◆ Instructions for the task ◆
Could you give back exactly the lines below from the one with "Source code" through the one with "Click [read more](https://halfrost.com/gradient_descent/)", without a single picture?

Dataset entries
────

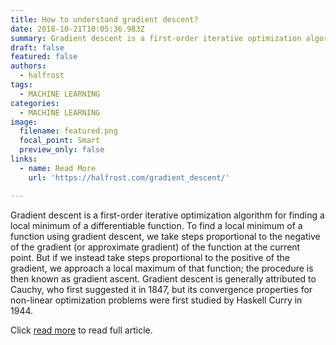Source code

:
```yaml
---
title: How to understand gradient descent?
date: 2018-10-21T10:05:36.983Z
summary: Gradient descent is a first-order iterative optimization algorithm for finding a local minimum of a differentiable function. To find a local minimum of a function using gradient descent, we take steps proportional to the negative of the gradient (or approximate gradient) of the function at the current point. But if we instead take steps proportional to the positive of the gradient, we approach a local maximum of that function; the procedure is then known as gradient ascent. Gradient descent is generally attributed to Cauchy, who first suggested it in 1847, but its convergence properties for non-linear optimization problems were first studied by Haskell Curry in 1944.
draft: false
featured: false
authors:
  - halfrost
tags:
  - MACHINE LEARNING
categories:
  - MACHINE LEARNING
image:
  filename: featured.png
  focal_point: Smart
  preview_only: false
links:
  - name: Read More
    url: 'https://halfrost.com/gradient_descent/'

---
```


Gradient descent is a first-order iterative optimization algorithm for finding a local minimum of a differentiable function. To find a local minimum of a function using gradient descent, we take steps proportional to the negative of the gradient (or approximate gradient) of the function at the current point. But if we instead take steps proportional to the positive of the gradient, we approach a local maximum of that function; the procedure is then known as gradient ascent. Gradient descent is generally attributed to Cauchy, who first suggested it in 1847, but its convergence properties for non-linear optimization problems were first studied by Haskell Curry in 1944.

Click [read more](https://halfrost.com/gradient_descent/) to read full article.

────

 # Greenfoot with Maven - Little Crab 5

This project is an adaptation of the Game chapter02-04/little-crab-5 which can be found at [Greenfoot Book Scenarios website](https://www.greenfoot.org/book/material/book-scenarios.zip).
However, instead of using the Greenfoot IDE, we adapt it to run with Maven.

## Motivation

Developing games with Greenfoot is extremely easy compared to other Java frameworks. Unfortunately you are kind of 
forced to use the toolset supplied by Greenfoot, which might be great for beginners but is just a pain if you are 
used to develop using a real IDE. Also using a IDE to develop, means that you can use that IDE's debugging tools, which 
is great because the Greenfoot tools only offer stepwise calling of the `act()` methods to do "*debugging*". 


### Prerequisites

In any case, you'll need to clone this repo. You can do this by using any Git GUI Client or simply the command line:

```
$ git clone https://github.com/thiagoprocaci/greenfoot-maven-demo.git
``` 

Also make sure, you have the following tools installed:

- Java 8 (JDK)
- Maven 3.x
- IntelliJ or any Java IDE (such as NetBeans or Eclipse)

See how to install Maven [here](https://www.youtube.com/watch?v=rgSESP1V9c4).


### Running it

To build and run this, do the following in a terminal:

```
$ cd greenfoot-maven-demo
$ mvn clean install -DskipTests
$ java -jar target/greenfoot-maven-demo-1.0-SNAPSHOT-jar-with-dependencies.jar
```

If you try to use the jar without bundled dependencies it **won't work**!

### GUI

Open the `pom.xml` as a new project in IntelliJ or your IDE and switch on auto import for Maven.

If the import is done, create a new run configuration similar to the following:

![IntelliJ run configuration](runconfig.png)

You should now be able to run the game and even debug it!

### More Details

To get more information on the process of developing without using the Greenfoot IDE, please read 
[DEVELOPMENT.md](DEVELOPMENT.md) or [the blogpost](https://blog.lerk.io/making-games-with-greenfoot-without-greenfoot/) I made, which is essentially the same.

────

◆ Response ◆
Source code

:
```yaml
---
title: How to understand gradient descent?
date: 2018-10-21T10:05:36.983Z
summary: Gradient descent is a first-order iterative optimization algorithm for finding a local minimum of a differentiable function. To find a local minimum of a function using gradient descent, we take steps proportional to the negative of the gradient (or approximate gradient) of the function at the current point. But if we instead take steps proportional to the positive of the gradient, we approach a local maximum of that function; the procedure is then known as gradient ascent. Gradient descent is generally attributed to Cauchy, who first suggested it in 1847, but its convergence properties for non-linear optimization problems were first studied by Haskell Curry in 1944.
draft: false
featured: false
authors:
  - halfrost
tags:
  - MACHINE LEARNING
categories:
  - MACHINE LEARNING
image:
  filename: featured.png
  focal_point: Smart
  preview_only: false
links:
  - name: Read More
    url: 'https://halfrost.com/gradient_descent/'

---
```


Gradient descent is a first-order iterative optimization algorithm for finding a local minimum of a differentiable function. To find a local minimum of a function using gradient descent, we take steps proportional to the negative of the gradient (or approximate gradient) of the function at the current point. But if we instead take steps proportional to the positive of the gradient, we approach a local maximum of that function; the procedure is then known as gradient ascent. Gradient descent is generally attributed to Cauchy, who first suggested it in 1847, but its convergence properties for non-linear optimization problems were first studied by Haskell Curry in 1944.

Click [read more](https://halfrost.com/gradient_descent/) to read full article.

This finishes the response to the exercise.